• **Extracted information**:
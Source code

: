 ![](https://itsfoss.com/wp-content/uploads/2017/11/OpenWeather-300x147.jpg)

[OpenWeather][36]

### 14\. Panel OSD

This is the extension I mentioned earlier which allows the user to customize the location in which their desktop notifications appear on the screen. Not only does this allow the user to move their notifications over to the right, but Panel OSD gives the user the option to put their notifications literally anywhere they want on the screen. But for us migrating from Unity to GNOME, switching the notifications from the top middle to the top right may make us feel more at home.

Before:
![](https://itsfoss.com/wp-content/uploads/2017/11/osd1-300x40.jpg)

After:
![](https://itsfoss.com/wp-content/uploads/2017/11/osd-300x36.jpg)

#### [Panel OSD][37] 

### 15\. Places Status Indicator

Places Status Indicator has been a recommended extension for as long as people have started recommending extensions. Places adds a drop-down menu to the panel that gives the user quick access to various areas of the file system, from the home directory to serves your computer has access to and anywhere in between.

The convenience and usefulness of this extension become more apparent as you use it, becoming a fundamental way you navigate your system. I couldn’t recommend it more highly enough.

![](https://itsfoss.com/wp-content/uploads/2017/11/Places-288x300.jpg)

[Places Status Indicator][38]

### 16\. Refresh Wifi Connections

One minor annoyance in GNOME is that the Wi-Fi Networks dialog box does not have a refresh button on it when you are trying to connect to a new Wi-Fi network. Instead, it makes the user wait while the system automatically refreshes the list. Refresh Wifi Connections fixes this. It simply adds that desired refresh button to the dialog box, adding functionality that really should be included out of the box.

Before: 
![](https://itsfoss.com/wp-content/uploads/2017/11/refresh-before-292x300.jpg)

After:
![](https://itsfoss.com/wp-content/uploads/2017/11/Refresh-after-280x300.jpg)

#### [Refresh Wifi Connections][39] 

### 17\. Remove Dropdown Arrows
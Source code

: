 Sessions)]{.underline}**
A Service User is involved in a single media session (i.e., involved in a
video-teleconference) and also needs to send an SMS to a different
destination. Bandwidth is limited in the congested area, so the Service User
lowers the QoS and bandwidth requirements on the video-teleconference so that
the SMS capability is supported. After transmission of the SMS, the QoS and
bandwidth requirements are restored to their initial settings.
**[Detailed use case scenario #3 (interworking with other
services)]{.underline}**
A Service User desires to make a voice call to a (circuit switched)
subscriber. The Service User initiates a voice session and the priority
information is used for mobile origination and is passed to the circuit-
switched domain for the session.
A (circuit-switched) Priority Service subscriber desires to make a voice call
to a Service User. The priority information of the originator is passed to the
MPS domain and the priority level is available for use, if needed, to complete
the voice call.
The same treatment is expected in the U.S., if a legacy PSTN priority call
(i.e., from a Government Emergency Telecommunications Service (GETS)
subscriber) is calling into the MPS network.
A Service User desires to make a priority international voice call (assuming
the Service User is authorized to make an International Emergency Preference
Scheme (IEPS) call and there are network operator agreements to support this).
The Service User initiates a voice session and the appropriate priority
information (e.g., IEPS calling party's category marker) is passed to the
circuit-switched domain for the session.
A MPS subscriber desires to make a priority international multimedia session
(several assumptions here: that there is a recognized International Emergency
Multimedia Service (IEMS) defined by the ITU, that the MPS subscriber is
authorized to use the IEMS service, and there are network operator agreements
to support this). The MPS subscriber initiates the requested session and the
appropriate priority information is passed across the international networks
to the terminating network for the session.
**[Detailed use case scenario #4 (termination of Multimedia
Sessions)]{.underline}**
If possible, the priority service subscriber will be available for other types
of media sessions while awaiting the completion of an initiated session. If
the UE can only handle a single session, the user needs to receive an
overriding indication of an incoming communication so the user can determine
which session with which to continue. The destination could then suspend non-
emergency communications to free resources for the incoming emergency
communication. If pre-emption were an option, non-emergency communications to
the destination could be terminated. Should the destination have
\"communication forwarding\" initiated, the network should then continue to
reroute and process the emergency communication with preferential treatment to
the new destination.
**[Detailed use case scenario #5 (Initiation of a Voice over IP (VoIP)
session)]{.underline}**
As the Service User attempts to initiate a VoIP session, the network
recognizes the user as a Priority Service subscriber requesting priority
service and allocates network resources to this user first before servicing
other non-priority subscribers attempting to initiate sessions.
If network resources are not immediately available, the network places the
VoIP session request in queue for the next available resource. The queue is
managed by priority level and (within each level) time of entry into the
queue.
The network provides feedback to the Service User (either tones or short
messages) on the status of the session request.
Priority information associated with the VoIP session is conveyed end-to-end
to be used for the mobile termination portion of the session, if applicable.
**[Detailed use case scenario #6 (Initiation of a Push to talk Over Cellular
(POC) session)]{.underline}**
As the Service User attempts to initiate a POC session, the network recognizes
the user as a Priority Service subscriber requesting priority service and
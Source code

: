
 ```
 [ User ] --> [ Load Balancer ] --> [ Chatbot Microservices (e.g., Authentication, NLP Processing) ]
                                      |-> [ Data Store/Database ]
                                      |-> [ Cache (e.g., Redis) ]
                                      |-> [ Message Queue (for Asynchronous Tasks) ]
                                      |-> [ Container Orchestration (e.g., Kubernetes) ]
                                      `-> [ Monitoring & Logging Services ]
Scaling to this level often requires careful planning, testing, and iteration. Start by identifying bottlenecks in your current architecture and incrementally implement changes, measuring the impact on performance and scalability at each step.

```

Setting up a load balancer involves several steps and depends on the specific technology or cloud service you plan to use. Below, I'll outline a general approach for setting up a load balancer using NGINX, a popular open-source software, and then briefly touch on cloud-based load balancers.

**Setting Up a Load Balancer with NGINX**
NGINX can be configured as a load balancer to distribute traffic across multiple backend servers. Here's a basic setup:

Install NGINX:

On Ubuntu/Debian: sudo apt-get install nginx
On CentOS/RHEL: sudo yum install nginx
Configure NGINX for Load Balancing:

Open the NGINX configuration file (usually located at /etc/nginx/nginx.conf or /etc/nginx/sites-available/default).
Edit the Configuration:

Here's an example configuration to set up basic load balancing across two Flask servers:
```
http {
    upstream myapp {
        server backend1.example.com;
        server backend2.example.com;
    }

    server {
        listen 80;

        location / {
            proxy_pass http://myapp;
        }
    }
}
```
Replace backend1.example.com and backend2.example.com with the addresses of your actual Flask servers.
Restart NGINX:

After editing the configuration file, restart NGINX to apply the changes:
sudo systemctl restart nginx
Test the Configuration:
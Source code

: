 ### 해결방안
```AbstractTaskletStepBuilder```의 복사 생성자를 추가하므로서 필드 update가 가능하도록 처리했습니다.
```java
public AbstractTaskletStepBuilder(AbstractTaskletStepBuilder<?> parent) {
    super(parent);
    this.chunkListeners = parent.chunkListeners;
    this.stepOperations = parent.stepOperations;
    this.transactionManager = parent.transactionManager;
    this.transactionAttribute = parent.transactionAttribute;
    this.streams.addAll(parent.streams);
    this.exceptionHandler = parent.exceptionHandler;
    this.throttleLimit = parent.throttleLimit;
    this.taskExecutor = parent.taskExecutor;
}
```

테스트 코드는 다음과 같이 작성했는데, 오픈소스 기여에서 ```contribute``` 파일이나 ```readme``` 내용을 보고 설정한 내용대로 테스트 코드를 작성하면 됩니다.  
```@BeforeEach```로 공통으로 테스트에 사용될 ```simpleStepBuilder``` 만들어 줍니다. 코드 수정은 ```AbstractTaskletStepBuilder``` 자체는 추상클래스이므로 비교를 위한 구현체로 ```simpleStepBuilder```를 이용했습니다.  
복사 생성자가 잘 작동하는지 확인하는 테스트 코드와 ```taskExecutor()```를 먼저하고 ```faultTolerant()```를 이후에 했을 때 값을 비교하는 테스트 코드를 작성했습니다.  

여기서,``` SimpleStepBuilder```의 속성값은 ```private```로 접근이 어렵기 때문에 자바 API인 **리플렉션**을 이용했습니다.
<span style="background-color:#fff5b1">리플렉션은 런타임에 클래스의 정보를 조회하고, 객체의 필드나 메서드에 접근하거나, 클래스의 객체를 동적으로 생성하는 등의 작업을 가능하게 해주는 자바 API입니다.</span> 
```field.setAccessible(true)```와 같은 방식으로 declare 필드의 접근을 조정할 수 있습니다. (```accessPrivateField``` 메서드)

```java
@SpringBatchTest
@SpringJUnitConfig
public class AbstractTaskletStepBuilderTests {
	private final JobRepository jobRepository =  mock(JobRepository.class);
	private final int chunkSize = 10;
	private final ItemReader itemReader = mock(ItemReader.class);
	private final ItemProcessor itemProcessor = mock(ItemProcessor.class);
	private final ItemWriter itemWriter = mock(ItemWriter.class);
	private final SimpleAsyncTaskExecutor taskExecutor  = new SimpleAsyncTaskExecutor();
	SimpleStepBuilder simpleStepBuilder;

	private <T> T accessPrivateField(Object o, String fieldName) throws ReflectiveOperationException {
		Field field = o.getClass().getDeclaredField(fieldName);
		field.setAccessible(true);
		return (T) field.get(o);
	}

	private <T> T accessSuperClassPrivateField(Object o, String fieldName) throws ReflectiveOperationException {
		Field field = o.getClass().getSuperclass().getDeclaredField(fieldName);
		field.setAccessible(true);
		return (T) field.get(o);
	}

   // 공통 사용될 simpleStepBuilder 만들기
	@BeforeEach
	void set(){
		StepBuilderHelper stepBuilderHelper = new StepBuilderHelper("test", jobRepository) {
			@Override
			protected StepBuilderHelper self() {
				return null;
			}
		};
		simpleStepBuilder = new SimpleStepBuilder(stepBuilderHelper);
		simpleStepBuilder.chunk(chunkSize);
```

• **Work item**:
Copy all lines from the material that hold "throws".

• **Answer space**:
	private <T> T accessPrivateField(Object o, String fieldName) throws ReflectiveOperationException {
	private <T> T accessSuperClassPrivateField(Object o, String fieldName) throws ReflectiveOperationException {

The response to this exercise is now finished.